Abelian combinatorial gauge symmetry

- This paper addresses the timely question of realising topological phases using sufficiently simple Hamiltonians (at most 2-body interactions)
- This paper provides a summary of previous work on this topic (Combinatorial gauge symmetry) by several of the same authors.
- Overall, the paper is well written and sufficiently detailed to follow the arguments and calculations; it furthermore starts with (motivating) example.

- I find the presentation/discussion of gauge symmetry (in particular in the motivating example) confusing.
- The novelty of the current paper is supposed to be in the generalisation to "general abelian groups", but the relevant results are stated rather sloppily (e.g.

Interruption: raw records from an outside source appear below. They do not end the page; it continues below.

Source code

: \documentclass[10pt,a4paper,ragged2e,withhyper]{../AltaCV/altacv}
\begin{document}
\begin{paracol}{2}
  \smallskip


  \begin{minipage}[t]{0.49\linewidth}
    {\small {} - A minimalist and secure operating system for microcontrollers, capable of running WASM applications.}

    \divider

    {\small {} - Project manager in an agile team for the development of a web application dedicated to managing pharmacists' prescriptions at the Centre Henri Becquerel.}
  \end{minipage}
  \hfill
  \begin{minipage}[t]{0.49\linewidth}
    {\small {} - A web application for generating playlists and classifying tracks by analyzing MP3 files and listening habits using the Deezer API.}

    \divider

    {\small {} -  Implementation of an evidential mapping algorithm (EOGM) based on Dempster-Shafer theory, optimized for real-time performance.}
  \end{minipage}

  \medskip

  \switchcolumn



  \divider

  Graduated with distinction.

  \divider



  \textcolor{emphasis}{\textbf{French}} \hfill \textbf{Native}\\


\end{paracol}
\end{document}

I believe that the central CGS hamiltonian in Eq 6 is not Hermitian in the way written) and informally.
- In relation to the previous comment, I think that the paper could be structured much better. General claims are stated in running text in sections treating specific examples, so it is hard to find the main results of this paper.

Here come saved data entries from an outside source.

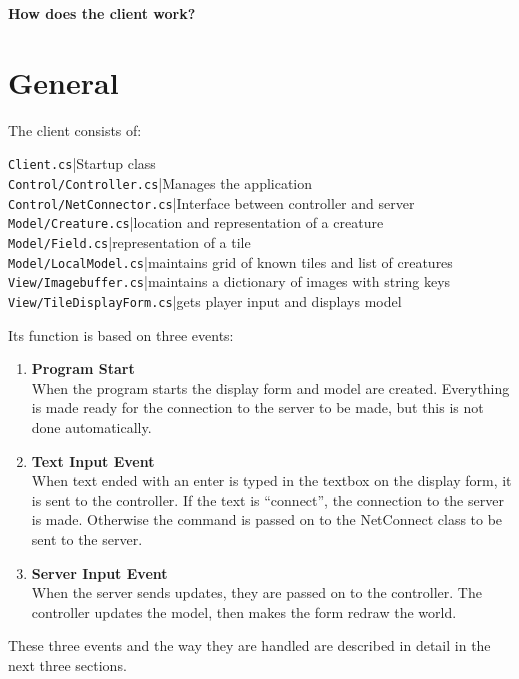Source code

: \documentclass{article}
\begin{document}
	\textbf{\Large{How does the client work?}}
	
	\section{General}
		The client consists of:
		
			\texttt{Client.cs}|Startup class\\
			\texttt{Control/Controller.cs}|Manages the application\\
			\texttt{Control/NetConnector.cs}|Interface between controller and server\\
			\texttt{Model/Creature.cs}|location and representation of a creature\\
			\texttt{Model/Field.cs}|representation of a tile\\
			\texttt{Model/LocalModel.cs}|maintains grid of known tiles and list of creatures\\
			\texttt{View/Imagebuffer.cs}|maintains a dictionary of images with string keys\\
			\texttt{View/TileDisplayForm.cs}|gets player input and displays model
		
		Its function is based on three events:
		
		\begin{enumerate}
			\item
				\textbf{Program Start}\\
				When the program starts the display form and model are created. Everything is made ready for the connection to the server to be made, but this is not done automatically.
			\item
				\textbf{Text Input Event}\\
				When text ended with an enter is typed in the textbox on the display form, it is sent to the controller. If the text is ``connect'', the connection to the server is made. Otherwise the command is passed on to
				the NetConnect class to be sent to the server.
			\item
				\textbf{Server Input Event}\\
				When the server sends updates, they are passed on to the controller. The controller updates the model, then makes the form redraw the world.
		\end{enumerate}
		
		These three events and the way they are handled are described in detail in the next three sections.
\end{document}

In this manuscript, the authors present the concept of "combinatorial gauge symmetry", which is a particular way of implementing an exact gauge symmetry using at most 2-body interactions. This approach was developed by some of the authors for the case of a pure $Z_2$ gauge theory in an earlier paper. Furthermore, a different subset of the authors showed how to implement this proposal on a superconducting circuit.

The current paper summarises these results, and extends them to the case of arbitrary abelian groups. Given that any abelian group is a direct product of cyclic groups, there is a short paragraph explaining how to deal with such product groups, and focusses on the cyclic groups for the remainder.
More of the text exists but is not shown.